Nevins, Jess (2009). The Nineteenth Century Roots of Steampunk. In The New York Review of Science Fiction, 21(5), 1, 4-5.
Although this article wasn’t published in an academic journal, its overview of steampunk’s “boy inventor” roots offers steampunk scholars some interesting insights and further paths for exploration. An earlier version of the article was published in Steampunk (2008), edited by the VanderMeers.
Nevins’ purpose is to compare and contrast the “Boy Inventor” genre of American dime novels popularized in the mid to late 19th century with what he calls first-generation steampunk. The comparison is thought-provoking, and I’m surprised that it hasn’t been referenced more often in other works I've been reading.

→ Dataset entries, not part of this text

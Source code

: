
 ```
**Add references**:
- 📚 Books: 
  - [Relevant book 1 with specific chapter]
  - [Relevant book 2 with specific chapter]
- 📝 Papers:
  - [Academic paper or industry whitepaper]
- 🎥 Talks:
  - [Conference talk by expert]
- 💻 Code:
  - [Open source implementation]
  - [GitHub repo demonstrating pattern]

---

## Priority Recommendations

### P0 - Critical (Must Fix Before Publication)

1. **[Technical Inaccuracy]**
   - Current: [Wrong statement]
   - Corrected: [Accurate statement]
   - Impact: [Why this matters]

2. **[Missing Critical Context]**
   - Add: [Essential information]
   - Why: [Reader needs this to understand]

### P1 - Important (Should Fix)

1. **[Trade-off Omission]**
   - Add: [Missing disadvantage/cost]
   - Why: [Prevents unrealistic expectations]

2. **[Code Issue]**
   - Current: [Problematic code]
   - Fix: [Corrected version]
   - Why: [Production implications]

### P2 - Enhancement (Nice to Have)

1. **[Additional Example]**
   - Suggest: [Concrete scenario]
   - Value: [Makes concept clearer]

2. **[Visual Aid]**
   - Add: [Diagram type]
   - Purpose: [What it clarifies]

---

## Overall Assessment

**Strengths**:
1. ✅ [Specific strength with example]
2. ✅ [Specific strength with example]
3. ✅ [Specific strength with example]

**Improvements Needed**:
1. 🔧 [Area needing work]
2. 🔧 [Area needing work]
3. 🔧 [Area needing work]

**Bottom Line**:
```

Nevins describes the Boy Inventor genre as one in which “a young American male invents a form of transportation and uses it to travel to uncivilized parts of the American frontier or the world, enrich himself, and punish the enemies of the United States, whether domestic (Native Americans) or foreign” (p. 1).

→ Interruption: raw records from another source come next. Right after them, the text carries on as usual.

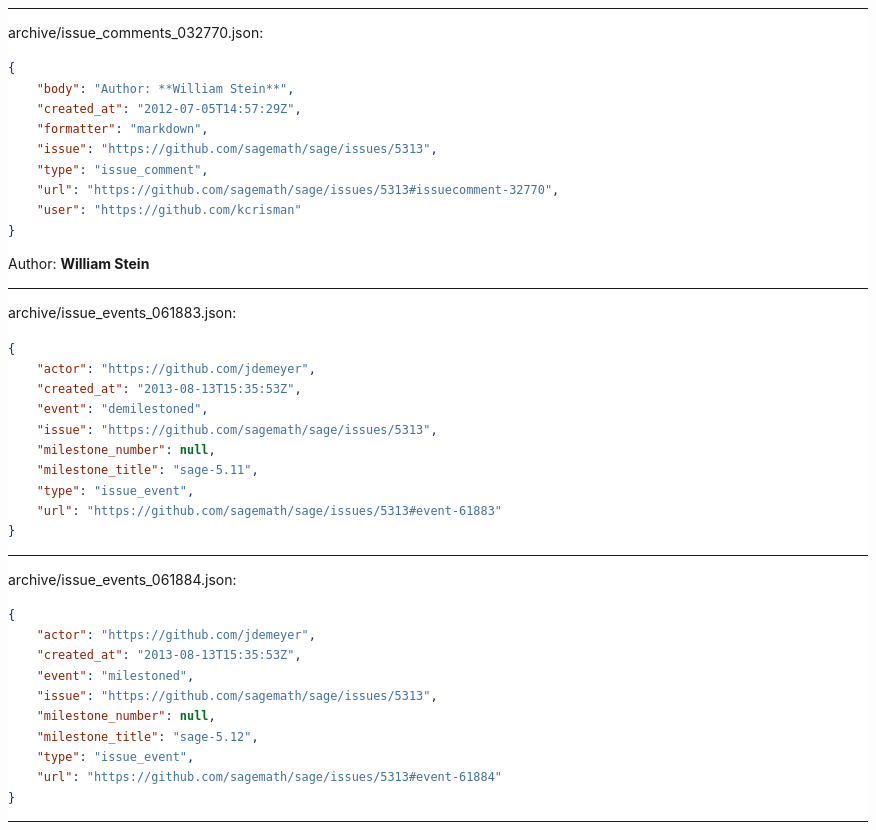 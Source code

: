 


---

archive/issue_comments_032770.json:
```json
{
    "body": "Author: **William Stein**",
    "created_at": "2012-07-05T14:57:29Z",
    "formatter": "markdown",
    "issue": "https://github.com/sagemath/sage/issues/5313",
    "type": "issue_comment",
    "url": "https://github.com/sagemath/sage/issues/5313#issuecomment-32770",
    "user": "https://github.com/kcrisman"
}
```

Author: **William Stein**



---

archive/issue_events_061883.json:
```json
{
    "actor": "https://github.com/jdemeyer",
    "created_at": "2013-08-13T15:35:53Z",
    "event": "demilestoned",
    "issue": "https://github.com/sagemath/sage/issues/5313",
    "milestone_number": null,
    "milestone_title": "sage-5.11",
    "type": "issue_event",
    "url": "https://github.com/sagemath/sage/issues/5313#event-61883"
}
```



---

archive/issue_events_061884.json:
```json
{
    "actor": "https://github.com/jdemeyer",
    "created_at": "2013-08-13T15:35:53Z",
    "event": "milestoned",
    "issue": "https://github.com/sagemath/sage/issues/5313",
    "milestone_number": null,
    "milestone_title": "sage-5.12",
    "type": "issue_event",
    "url": "https://github.com/sagemath/sage/issues/5313#event-61884"
}
```



---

The stories and dime novels in this genre include “The Huge Hunter, or the Steam Man of the Prairies” (1868), “Frank Reade and His Steam Man of the Plains” (1976), “Frank Reade, Jr., and His Steam Wonder” (1879), “The Electric Horse” (1881-1883), and the Jack Wright, Tom Edison, Jr., and Electric Bob stories. However, Nevins writes, as the frontier became settled, the Boy Inventor genre declined, so that by the end of the 1800s this proto-science-fiction genre had shifted to Lost Races. Later, the Boy Inventor was revived as the Adult Inventor of mainstream science fiction and the Juvenile Inventor we still see today, Nevins says, in shows like <em>Jimmy Neutron: Boy Genius</em>.
Consciously or not, Nevins writes, steampunk is “an argument with the science fiction of previous generations ... and also with the Boy Inventor genre” (p. 5). In particular, he is interested in first-generation steampunk, which he said “used steampunk to invert the ideologies of the Boy Inventor genre” (p. 5), whereas second-generation steampunk, he says,
...is not true steampunk — there is little or nothing “punk” about it. [...] The abandonment of ideology is an evolution (or, less charitably, an emasculation) that is inevitable once a subgenre becomes established... (p. 5)
More on that comment later. Let’s move back to the steampunk vs. Boy Inventor comparison.
The Boy Inventor genre, he says, is American, dynamic, emphasizes exploration of the frontier, and celebrates man as the master of the machine. On the other hand, steampunk is English in fashions, manner, and style, no matter what nationality its writer; is static and urban, usually set within London; and asserts that “the machinery of society and life is too much for any man to control or master” (p. 5). The Boy Inventor genre is essentially innocent, whereas “[s]teampunk is a genre aware of its own loss of innocence” (p. 5), and in that awareness lies the essence of its -punk, the anger, rebellion, and critique that existed in, at least, the earliest steampunk works.
Nevins’ article offers several intriguing areas of pursuit for the scholar or the writer.
For the scholar, further exploration of American proto-science-fiction might prove useful; most articles cite early English writers like Wells, Verne, and Shelley when discussing proto-steampunk, but why ignore the pulp fiction of 19th century America? Indeed, it might be interesting to compare English vs. U.S. steampunk — are there differences in emphasis and attitudes toward technology, creation, and progress between the two countries? (And if we threw Japanese steampunk into the mix, what then?)
A less obvious route this article offers to the scholar is exploring Nevin’s choice of the word “emasculated” to describe second-generation steampunk. It can’t escape anyone’s notice that first-generation steampunk was largely written by men, whereas second-generation steampunk has seen a great influx of women as authors. Have female writers emasculated an originally critical, gritty, manly steampunk genre by turning into a softer, more stylized and effete gaslamp romance? Or has second-generation steampunk’s ideological critique simply moved away from public to private spaces of oppression?
Writers might find Nevins’ sources a good place to find inspiration for an American West steampunk. Some have already started to explore the possibility, but most steampunk is still as he describes it — urban and English. Where is the distinctive American voice of steampunk?
Moreover, Nevins comments that the Boy Inventor genre “portrays white boys using advanced technology to kill nonwhite men and loot their treasure” — if steampunk is a critique of the genre, then writers might consider writing a Boy Inventor steampunk story from the “nonwhite” point of view. How do the victims react? How can they fight back in either the short term or the long? Some steampunk has been written in critique of British imperialism, but what about slavery and the forced resettlement of Native American peoples within continental North America? Certainly a few steampunk books and several dozen steampunk stories have been set in the U.S., and a few address these questions, but overall this is still an area of critique, of -punk, still open for those who wish to write ideologically positioned steampunk.